Reviewed by David Williams and Colin Jacobson (March 10, 2009)

In 1955, Alfred Hitchcock released To Catch A Thief and it couldn’t have been much more different than his previous outing, 1954’s Rear Window. Where Window provided a claustrophobic film that took place in a solitary apartment and its immediate courtyard, To Catch A Thief became one of the more open and visually striking Hitchcock films to that date. Actually, about the only similarities between the two aforementioned films is that they both starred the absolutely stunning Grace Kelly, featured an innocent man falsely accused, a striking female lead, lots of glamour, a bit of romance, and a sprinkling of humor.

Thief used the glamorous backdrop of southern France and Paramount’s VistaVision camera to show precarious shots taken from fast-moving vehicles and helicopters. Robert Burks actually won the Academy Award for Best Color Cinematography. While that became the only Oscar victory for the film, the sets and costumes also earned nominations.

Although Cary Grant had announced his retirement from film two years prior to making To Catch A Thief, he simply couldn’t turn down another chance to work with Hitch – or a chance to work with the glamorous Grace Kelly. Grant had already worked with Hitchcock on Suspicion in 1941 and Notorious in 1946 and would actually work with him again in 1959 in North By Northwest. Grace Kelly would find herself working with Hitchcock for the third time in two years, as she had just completed Rear Window and 1954’s Dial M For Murder before that. (In an interesting side note, it was during the filming of To Catch A Thief that Grace Kelly also met her soon-to-be husband, Prince Rainier of Monaco.) Thief was quite a collaborative effort between the three and while other films from each were certainly better, Thief definitely stands out as a nice group effort.

In To Catch A Thief, a very tanned and fit Grant stars as John “The Cat” Robie, a famed cat burglar in France before World War II and one who would come to fight on the side of the French Resistance Army. Because of his heroic actions during the war, he was considered a hero by many and thus gave up his life of crime. Lately however, some burglaries have taken place in the area that seems very similar to the ones Robie pulled years ago. These make the police wonder if Robie has decided to come out of his self-imposed retirement to start his life of crime all over again.

The police arrive at Robie’s flat and consider him guilty on the spot. However, Robie makes a quick escape and stops at a local restaurant run by some of his former friends from the resistance. They also make a rush to judgment and assume his guilt. They feel betrayed by him and welcome him with much less than open arms. With the cops in hot pursuit, Robie must make another quick escape from the restaurant and then it hits him – if he’s going to clear his name, he must catch this imitator in the act.

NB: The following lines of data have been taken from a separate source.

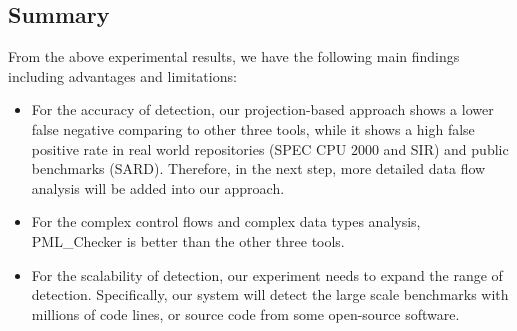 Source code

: \subsection{Summary}
From the above experimental results, we have the following main findings including advantages and limitations: 
\begin{itemize}
\item 
For the accuracy of detection, our projection-based approach shows a lower false negative comparing to other three tools, while it shows a high false positive rate in real world repositories (SPEC CPU $2000$ and SIR) and public benchmarks (SARD). Therefore, in the next step, more detailed data flow analysis will be added into our approach.
\item 
For the complex control flows and complex data types analysis, PML\_Checker is better than the other three tools.
\item 
For the scalability of detection, our experiment needs to expand the range of detection. Specifically, our system will detect the large scale benchmarks with millions of code lines, or source code from some open-source software.
\end{itemize}

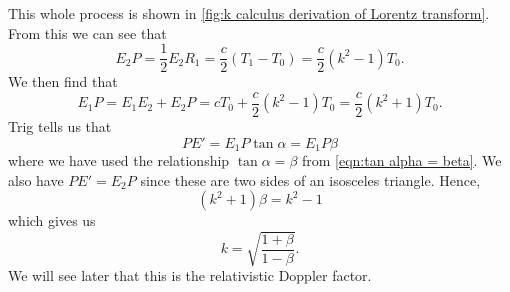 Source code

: \documentclass[fleqn]{NotesClass}
\begin{document}
    This whole process is shown in \cref{fig:k calculus derivation of Lorentz transform}.
    From this we can see that
    \begin{equation}
        E_2P = \frac{1}{2}E_2R_1 = \frac{c}{2}(T_1 - T_0) = \frac{c}{2}(k^2 - 1)T_0.
    \end{equation}
    We then find that
    \begin{equation}
        E_1P = E_1E_2 + E_2P = cT_0 + \frac{c}{2}(k^2 - 1)T_0 = \frac{c}{2}(k^2 + 1)T_0.
    \end{equation}
    Trig tells us that 
    \begin{equation}
        PE' = E_1P\tan\alpha = E_1 P \beta
    \end{equation}
    where we have used the relationship \(\tan\alpha = \beta\) from \cref{eqn:tan alpha = beta}.
    We also have \(PE' = E_2P\) since these are two sides of an isosceles triangle.
    Hence,
    \begin{equation}
        (k^2 + 1)\beta = k^2 - 1
    \end{equation}
    which gives us
    \begin{equation}
        k = \sqrt{\frac{1 + \beta}{1 - \beta}}.
    \end{equation}
    We will see later that this is the relativistic Doppler factor.
    
\end{document}
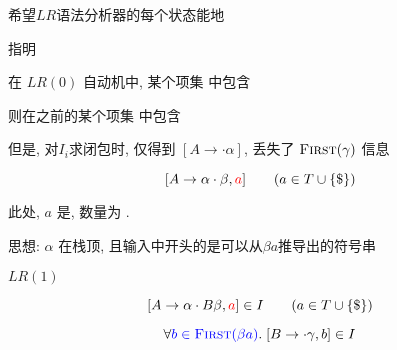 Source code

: \begin{frame}{}
  \begin{center}
    希望$LR$语法分析器的每个状态能地

    \vspace{0.30cm}
    指明

    \pause
    \vspace{1.00cm}
    在 $LR(0)$ 自动机中, 某个项集  中包含 

    \vspace{0.50cm}
    则在之前的某个项集  中包含 

    \vspace{0.50cm}

    \pause
    \vspace{0.80cm}
    但是, 对$I_{i}$求闭包时, 仅得到 $[A \to \cdot \alpha]$, 丢失了 $\textsc{First}(\gamma)$ 信息
  \end{center}
\end{frame}

\begin{frame}{}
  \begin{center}
    \begin{definition}[$LR(1)$项 (Item)]
      \[
        [A \to \alpha \cdot \beta, \textcolor{red}{a}] \qquad (a \in T \cup \{\$\})
      \]

      此处, $a$ 是, 数量为 .
    \end{definition}

    \pause
    \vspace{0.80cm}
    思想: $\alpha$ 在栈顶, 且输入中开头的是可以从$\beta a$推导出的符号串
  \end{center}
\end{frame}

\begin{frame}{}
  \begin{center}
    $LR(1)$

    \[
      [A \to \alpha \cdot B \beta, \textcolor{red}{a}] \in I \qquad (a \in T \cup \{\$\})
    \]

    \[
      \forall \textcolor{blue}{b \in \textsc{First}(\beta a)}.\; [B \to \cdot \gamma, b] \in I
    \]
  \end{center}
\end{frame}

With the assistance of an insurance investigator HH Hughson (John Williams), Robie receives a list of the richest insured clients in the region who own what the burglar wants to get his hands on: expensive jewels. That way, Robie can play the game right along with the new “Cat” and try to figure out his next move. Not only does Hughson help Robie by providing him with a client list, but also he helps set up a “chance” meeting between Robie and one of his most influential clients, rich American widow Jessie Stevens (Jessie Royce Landis) and her daughter Frances (Kelly). The duo lavishly lives it up in Europe - jewels and all – while they also try to find a suitable husband for Frances.

Robie uses a cover to hide his sordid history from the ladies, but Frances finds out about his burgling past and actually seems quite turned on with the danger accompanying Robie and his secret. However, when her mother’s jewels come up missing, she immediately assumes that Robie has pulled a fast one over on her and her mother and she lets him know as much. Realizing that he’s falling for Frances, Robie wants more than ever to uncover the true identity of the real thief to clear his name. However, it seems that his nine lives are quickly expiring.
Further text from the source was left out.